▸ Work task:
Print back every record below, exactly as it stands.

▸ Data:
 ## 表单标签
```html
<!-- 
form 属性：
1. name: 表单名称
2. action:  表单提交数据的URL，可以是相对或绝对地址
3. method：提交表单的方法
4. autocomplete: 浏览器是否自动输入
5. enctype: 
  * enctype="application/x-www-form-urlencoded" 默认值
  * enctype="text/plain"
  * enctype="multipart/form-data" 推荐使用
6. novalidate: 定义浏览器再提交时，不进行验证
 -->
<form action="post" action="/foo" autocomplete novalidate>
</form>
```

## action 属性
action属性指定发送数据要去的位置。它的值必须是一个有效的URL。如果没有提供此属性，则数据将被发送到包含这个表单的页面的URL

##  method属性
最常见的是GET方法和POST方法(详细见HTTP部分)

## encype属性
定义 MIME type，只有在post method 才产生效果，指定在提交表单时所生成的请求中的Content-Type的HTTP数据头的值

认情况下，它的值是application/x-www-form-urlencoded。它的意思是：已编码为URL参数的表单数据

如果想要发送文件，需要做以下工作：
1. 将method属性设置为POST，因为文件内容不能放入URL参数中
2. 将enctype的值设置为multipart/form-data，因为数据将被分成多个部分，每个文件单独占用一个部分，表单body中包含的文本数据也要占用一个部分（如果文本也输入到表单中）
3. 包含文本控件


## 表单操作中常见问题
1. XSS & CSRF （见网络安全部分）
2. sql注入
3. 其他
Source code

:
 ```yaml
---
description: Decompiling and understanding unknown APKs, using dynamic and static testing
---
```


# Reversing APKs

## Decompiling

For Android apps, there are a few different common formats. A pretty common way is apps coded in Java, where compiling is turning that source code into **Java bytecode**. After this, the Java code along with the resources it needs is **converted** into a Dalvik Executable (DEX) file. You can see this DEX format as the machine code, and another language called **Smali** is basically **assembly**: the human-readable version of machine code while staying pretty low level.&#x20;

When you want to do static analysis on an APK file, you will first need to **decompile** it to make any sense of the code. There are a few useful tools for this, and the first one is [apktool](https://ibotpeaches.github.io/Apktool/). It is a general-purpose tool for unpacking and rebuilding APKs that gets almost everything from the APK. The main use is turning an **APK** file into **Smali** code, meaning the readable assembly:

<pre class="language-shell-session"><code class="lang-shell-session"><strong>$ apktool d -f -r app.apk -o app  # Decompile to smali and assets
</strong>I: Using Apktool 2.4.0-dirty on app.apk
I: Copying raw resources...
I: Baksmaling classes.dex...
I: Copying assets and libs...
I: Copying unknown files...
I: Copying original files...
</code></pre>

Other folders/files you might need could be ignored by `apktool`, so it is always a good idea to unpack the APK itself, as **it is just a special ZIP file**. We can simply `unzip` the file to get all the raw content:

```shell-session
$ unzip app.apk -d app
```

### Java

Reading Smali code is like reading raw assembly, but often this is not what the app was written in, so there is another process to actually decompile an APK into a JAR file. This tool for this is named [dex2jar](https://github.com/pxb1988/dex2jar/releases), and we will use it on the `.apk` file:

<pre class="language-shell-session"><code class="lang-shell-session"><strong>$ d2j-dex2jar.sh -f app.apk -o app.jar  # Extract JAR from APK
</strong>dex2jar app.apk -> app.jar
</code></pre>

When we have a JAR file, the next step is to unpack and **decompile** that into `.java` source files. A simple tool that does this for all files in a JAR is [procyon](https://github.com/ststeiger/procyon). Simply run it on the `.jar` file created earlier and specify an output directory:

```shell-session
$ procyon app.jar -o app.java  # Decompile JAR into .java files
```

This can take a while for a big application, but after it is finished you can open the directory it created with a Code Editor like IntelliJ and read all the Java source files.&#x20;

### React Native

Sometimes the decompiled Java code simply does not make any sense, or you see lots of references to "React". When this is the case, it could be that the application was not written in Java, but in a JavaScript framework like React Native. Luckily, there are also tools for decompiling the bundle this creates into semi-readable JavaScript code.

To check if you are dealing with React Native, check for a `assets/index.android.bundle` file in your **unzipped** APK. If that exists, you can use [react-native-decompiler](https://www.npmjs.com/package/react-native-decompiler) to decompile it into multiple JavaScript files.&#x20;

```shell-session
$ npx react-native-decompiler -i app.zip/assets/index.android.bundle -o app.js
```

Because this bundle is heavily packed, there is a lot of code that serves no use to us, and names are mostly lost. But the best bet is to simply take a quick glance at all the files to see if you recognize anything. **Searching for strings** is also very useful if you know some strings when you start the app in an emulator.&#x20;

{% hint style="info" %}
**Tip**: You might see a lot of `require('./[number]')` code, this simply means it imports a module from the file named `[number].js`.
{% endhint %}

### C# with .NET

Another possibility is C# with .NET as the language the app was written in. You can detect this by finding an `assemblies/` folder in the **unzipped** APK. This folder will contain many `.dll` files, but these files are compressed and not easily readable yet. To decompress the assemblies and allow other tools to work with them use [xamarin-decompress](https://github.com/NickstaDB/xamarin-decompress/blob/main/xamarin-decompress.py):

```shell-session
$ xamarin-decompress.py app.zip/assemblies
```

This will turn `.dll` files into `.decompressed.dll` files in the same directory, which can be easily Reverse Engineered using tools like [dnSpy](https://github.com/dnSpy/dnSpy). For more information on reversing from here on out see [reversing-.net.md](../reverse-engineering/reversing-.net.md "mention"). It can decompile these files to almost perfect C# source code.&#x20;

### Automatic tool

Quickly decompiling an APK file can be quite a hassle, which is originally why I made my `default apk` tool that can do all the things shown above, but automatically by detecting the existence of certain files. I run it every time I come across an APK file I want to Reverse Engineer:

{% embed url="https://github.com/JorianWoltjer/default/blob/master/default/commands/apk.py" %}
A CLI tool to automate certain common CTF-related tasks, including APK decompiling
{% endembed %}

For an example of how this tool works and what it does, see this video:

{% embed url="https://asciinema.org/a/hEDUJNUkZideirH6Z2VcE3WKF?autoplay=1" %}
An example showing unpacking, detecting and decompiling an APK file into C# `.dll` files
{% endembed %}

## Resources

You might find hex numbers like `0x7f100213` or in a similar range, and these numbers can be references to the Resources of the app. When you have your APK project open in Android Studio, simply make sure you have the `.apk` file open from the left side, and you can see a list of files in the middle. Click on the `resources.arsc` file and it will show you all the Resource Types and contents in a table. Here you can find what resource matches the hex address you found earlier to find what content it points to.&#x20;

▸ Answer section:
 ## 表单标签
```html
<!-- 
form 属性：
1. name: 表单名称
2. action:  表单提交数据的URL，可以是相对或绝对地址
3. method：提交表单的方法
4. autocomplete: 浏览器是否自动输入
5. enctype: 
  * enctype="application/x-www-form-urlencoded" 默认值
  * enctype="text/plain"
  * enctype="multipart/form-data" 推荐使用
6. novalidate: 定义浏览器再提交时，不进行验证
 -->
<form action="post" action="/foo" autocomplete novalidate>
</form>
```

## action 属性
action属性指定发送数据要去的位置。它的值必须是一个有效的URL。如果没有提供此属性，则数据将被发送到包含这个表单的页面的URL

##  method属性
最常见的是GET方法和POST方法(详细见HTTP部分)

## encype属性
定义 MIME type，只有在post method 才产生效果，指定在提交表单时所生成的请求中的Content-Type的HTTP数据头的值

认情况下，它的值是application/x-www-form-urlencoded。它的意思是：已编码为URL参数的表单数据

如果想要发送文件，需要做以下工作：
1. 将method属性设置为POST，因为文件内容不能放入URL参数中
2. 将enctype的值设置为multipart/form-data，因为数据将被分成多个部分，每个文件单独占用一个部分，表单body中包含的文本数据也要占用一个部分（如果文本也输入到表单中）
3. 包含文本控件


## 表单操作中常见问题
1. XSS & CSRF （见网络安全部分）
2. sql注入
3. 其他
Source code

:
 ```yaml
---
description: Decompiling and understanding unknown APKs, using dynamic and static testing
---
```


# Reversing APKs

## Decompiling

For Android apps, there are a few different common formats. A pretty common way is apps coded in Java, where compiling is turning that source code into **Java bytecode**. After this, the Java code along with the resources it needs is **converted** into a Dalvik Executable (DEX) file. You can see this DEX format as the machine code, and another language called **Smali** is basically **assembly**: the human-readable version of machine code while staying pretty low level.&#x20;

When you want to do static analysis on an APK file, you will first need to **decompile** it to make any sense of the code. There are a few useful tools for this, and the first one is [apktool](https://ibotpeaches.github.io/Apktool/). It is a general-purpose tool for unpacking and rebuilding APKs that gets almost everything from the APK. The main use is turning an **APK** file into **Smali** code, meaning the readable assembly:

<pre class="language-shell-session"><code class="lang-shell-session"><strong>$ apktool d -f -r app.apk -o app  # Decompile to smali and assets
</strong>I: Using Apktool 2.4.0-dirty on app.apk
I: Copying raw resources...
I: Baksmaling classes.dex...
I: Copying assets and libs...
I: Copying unknown files...
I: Copying original files...
</code></pre>

Other folders/files you might need could be ignored by `apktool`, so it is always a good idea to unpack the APK itself, as **it is just a special ZIP file**. We can simply `unzip` the file to get all the raw content:

```shell-session
$ unzip app.apk -d app
```

### Java

Reading Smali code is like reading raw assembly, but often this is not what the app was written in, so there is another process to actually decompile an APK into a JAR file. This tool for this is named [dex2jar](https://github.com/pxb1988/dex2jar/releases), and we will use it on the `.apk` file:

<pre class="language-shell-session"><code class="lang-shell-session"><strong>$ d2j-dex2jar.sh -f app.apk -o app.jar  # Extract JAR from APK
</strong>dex2jar app.apk -> app.jar
</code></pre>

When we have a JAR file, the next step is to unpack and **decompile** that into `.java` source files. A simple tool that does this for all files in a JAR is [procyon](https://github.com/ststeiger/procyon). Simply run it on the `.jar` file created earlier and specify an output directory:

```shell-session
$ procyon app.jar -o app.java  # Decompile JAR into .java files
```

This can take a while for a big application, but after it is finished you can open the directory it created with a Code Editor like IntelliJ and read all the Java source files.&#x20;

### React Native

Sometimes the decompiled Java code simply does not make any sense, or you see lots of references to "React". When this is the case, it could be that the application was not written in Java, but in a JavaScript framework like React Native. Luckily, there are also tools for decompiling the bundle this creates into semi-readable JavaScript code.

To check if you are dealing with React Native, check for a `assets/index.android.bundle` file in your **unzipped** APK. If that exists, you can use [react-native-decompiler](https://www.npmjs.com/package/react-native-decompiler) to decompile it into multiple JavaScript files.&#x20;

```shell-session
$ npx react-native-decompiler -i app.zip/assets/index.android.bundle -o app.js
```

Because this bundle is heavily packed, there is a lot of code that serves no use to us, and names are mostly lost. But the best bet is to simply take a quick glance at all the files to see if you recognize anything. **Searching for strings** is also very useful if you know some strings when you start the app in an emulator.&#x20;

{% hint style="info" %}
**Tip**: You might see a lot of `require('./[number]')` code, this simply means it imports a module from the file named `[number].js`.
{% endhint %}

### C# with .NET

Another possibility is C# with .NET as the language the app was written in. You can detect this by finding an `assemblies/` folder in the **unzipped** APK. This folder will contain many `.dll` files, but these files are compressed and not easily readable yet. To decompress the assemblies and allow other tools to work with them use [xamarin-decompress](https://github.com/NickstaDB/xamarin-decompress/blob/main/xamarin-decompress.py):

```shell-session
$ xamarin-decompress.py app.zip/assemblies
```

This will turn `.dll` files into `.decompressed.dll` files in the same directory, which can be easily Reverse Engineered using tools like [dnSpy](https://github.com/dnSpy/dnSpy). For more information on reversing from here on out see [reversing-.net.md](../reverse-engineering/reversing-.net.md "mention"). It can decompile these files to almost perfect C# source code.&#x20;

### Automatic tool

Quickly decompiling an APK file can be quite a hassle, which is originally why I made my `default apk` tool that can do all the things shown above, but automatically by detecting the existence of certain files. I run it every time I come across an APK file I want to Reverse Engineer:

{% embed url="https://github.com/JorianWoltjer/default/blob/master/default/commands/apk.py" %}
A CLI tool to automate certain common CTF-related tasks, including APK decompiling
{% endembed %}

For an example of how this tool works and what it does, see this video:

{% embed url="https://asciinema.org/a/hEDUJNUkZideirH6Z2VcE3WKF?autoplay=1" %}
An example showing unpacking, detecting and decompiling an APK file into C# `.dll` files
{% endembed %}

## Resources

You might find hex numbers like `0x7f100213` or in a similar range, and these numbers can be references to the Resources of the app. When you have your APK project open in Android Studio, simply make sure you have the `.apk` file open from the left side, and you can see a list of files in the middle. Click on the `resources.arsc` file and it will show you all the Resource Types and contents in a table. Here you can find what resource matches the hex address you found earlier to find what content it points to.&#x20;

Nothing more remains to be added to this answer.